The interpreter semantics is also the most powerful semantics of all:
for instance, it is possible to redefine identifiers and to import
modules at runtime, things which are both impossible in compiler
semantics.
If you look at it with honesty, the compiler semantics is basically a
performance hack: by separing compilation time from runtime you can
perform some computation only once (at compilation time) and gain
performance. This is not strange at all: compilers are performance
hacks. It is just more efficient to convert a a program into machine
code with a compiler than to interpret it expression by expression.
The other main reason to favor compilers over interpreters, apart
from performance, is compile-time cheching. Compilers are able to reject a
class of incorrect programs even before executing them.
Scheme compilers are traditionally not too strong in this respect, because of
dynamic typing and because of the design philosophy of the
language (be permissive, we will solve the errors later). Nevertheless,
with macros you can in principle add all the compile-time checkings
you want (we just saw the checking for distinct names):
it is even possible to turn Scheme into a typed language, like Typed Scheme.
Another (minor) advantage of the compiler semantics is that it makes
it easier for static tools to work with a program.

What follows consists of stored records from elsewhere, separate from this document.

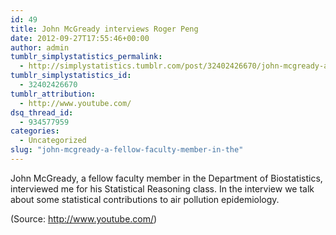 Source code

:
 ```yaml
---
id: 49
title: John McGready interviews Roger Peng
date: 2012-09-27T17:55:46+00:00
author: admin
tumblr_simplystatistics_permalink:
  - http://simplystatistics.tumblr.com/post/32402426670/john-mcgready-a-fellow-faculty-member-in-the
tumblr_simplystatistics_id:
  - 32402426670
tumblr_attribution:
  - http://www.youtube.com/
dsq_thread_id:
  - 934577959
categories:
  - Uncategorized
slug: "john-mcgready-a-fellow-faculty-member-in-the"
---
```

John McGready, a fellow faculty member in the Department of Biostatistics, interviewed me for his Statistical Reasoning class. In the interview we talk about some statistical contributions to air pollution epidemiology.

<div class="attribution">
  (<span>Source:</span> <a href="http://www.youtube.com/">http://www.youtube.com/</a>)
</div>
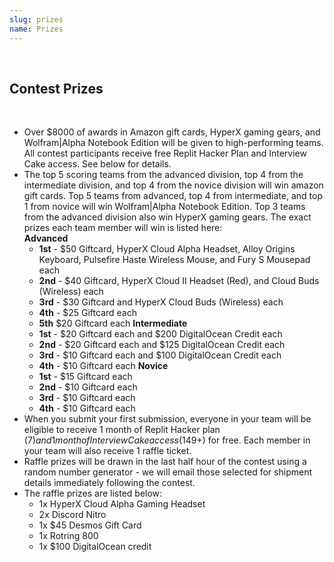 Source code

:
 ```yaml
---
slug: prizes
name: Prizes
---
```


<br>

## Contest Prizes

<br>

* Over $8000 of awards in Amazon gift cards, HyperX gaming gears, and Wolfram|Alpha Notebook Edition will be given to high-performing teams. All contest participants receive free Replit Hacker Plan and Interview Cake access. See below for details.
* The top 5 scoring teams from the advanced division, top 4 from the intermediate division, and top 4 from the novice division will win amazon gift cards. Top 5 teams from advanced, top 4 from intermediate, and top 1 from novice will win Wolfram|Alpha Notebook Edition. Top 3 teams from the advanced division also win HyperX gaming gears. The exact prizes each team member will win is listed here:
  <br>**Advanced**
  * **1st** - $50 Giftcard, HyperX Cloud Alpha Headset, Alloy Origins Keyboard, Pulsefire Haste Wireless Mouse, and Fury S Mousepad each
  * **2nd** - $40 Giftcard, HyperX Cloud II Headset (Red), and Cloud Buds (Wireless) each
  * **3rd** - $30 Giftcard and HyperX Cloud Buds (Wireless) each
  * **4th** - $25 Giftcard  each
  * **5th** $20 Giftcard each
  **Intermediate**
  * **1st** - $20 Giftcard each and $200 DigitalOcean Credit each
  * **2nd** - $20 Giftcard each and $125 DigitalOcean Credit each
  * **3rd** - $10 Giftcard each and $100 DigitalOcean Credit each
  * **4th** - $10 Giftcard each
  **Novice**
  * **1st** - $15 Giftcard each
  * **2nd** - $10 Giftcard each
  * **3rd** - $10 Giftcard each
  * **4th** - $10 Giftcard each
* When you submit your first submission, everyone in your team will be eligible to receive 1 month of Replit Hacker plan ($7) and 1 month of Interview Cake access ($149+) for free. Each member in your team will also receive 1 raffle ticket.
* Raffle prizes will be drawn in the last half hour of the contest using a random number generator - we will email those selected for shipment details immediately following the contest.
* The raffle prizes are listed below:
  * 1x HyperX Cloud Alpha Gaming Headset
  * 2x Discord Nitro
  * 1x $45 Desmos Gift Card
  * 1x Rotring 800
  * 1x $100 DigitalOcean credit
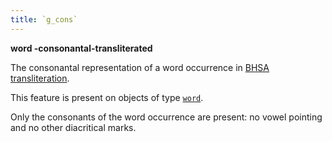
 ```yaml
---
title: `g_cons`
---
```


**word -consonantal-transliterated**


The consonantal representation of a word occurrence in
[BHSA transliteration]({{tfd}}/writing/hebrew.html).

This feature is present on objects of type
[`word`](otype.md).

Only the consonants of the word occurrence are present: no vowel pointing and no other diacritical marks.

For instance in Python an IDE cannot implement autocompletion of names in a
reliable way, without having knowledge of the running program. In Scheme
an IDE can statically determine all the names imported by the program
and thus offer full autocompletion.
If expansion happens before evaluation, then (macro) will either
1. expand to a definition of x, and in that case, the reference to x in the last line refers to the introduced definition and can be compiled accordingly. Or,
2. not expand to a definition of x, and in that case, x at the last line refers to the let-bound x and can therefore be compiled accordingly.
In interpreter semantics, the x at the last line may mean one thing in one call to foo and mean something else in another call. Thus, the x cannot be compiled (or even understood) by the implementation until evaluation reaches that point. And after the compiler understands what x means the first time, it cannot reuse that information the second time foo is called because the macro has to be expanded again, which may change the meaning of the program.
In essence, run-time macros shaft the compiler: code cannot be compiled before being executed. It has to be re-expanded and re-analyzed every time it is evaluated.
PLT Scheme does provide a "REPL for R6RS" (whatever that means, given that R6RS does not specify one): - start DrScheme, - choose the module language, - type in #!r6rs, - hit the "Run" button, - get an R6RS repl.
> PLT Scheme does provide a "REPL for R6RS" (whatever that > means, given that R6RS does not specify one): > - start DrScheme, > - choose the module language, > - type in #!r6rs, > - hit the "Run" button, > - get an R6RS repl.
Then I stand corrected (I do not remember where I read that PLT had no REPL for R6RS mode). Question: I do enable the R6RS REPL if I use mzscheme from the command line and I do not use DrScheme?
> In essence, run-time macros shaft the compiler: code > cannot be > compiled before being executed. It has to be re-expanded > and > re-analyzed every time it is evaluated.
You are of course right, I should have expressed the concept better, but I am sure my readers will not be confused.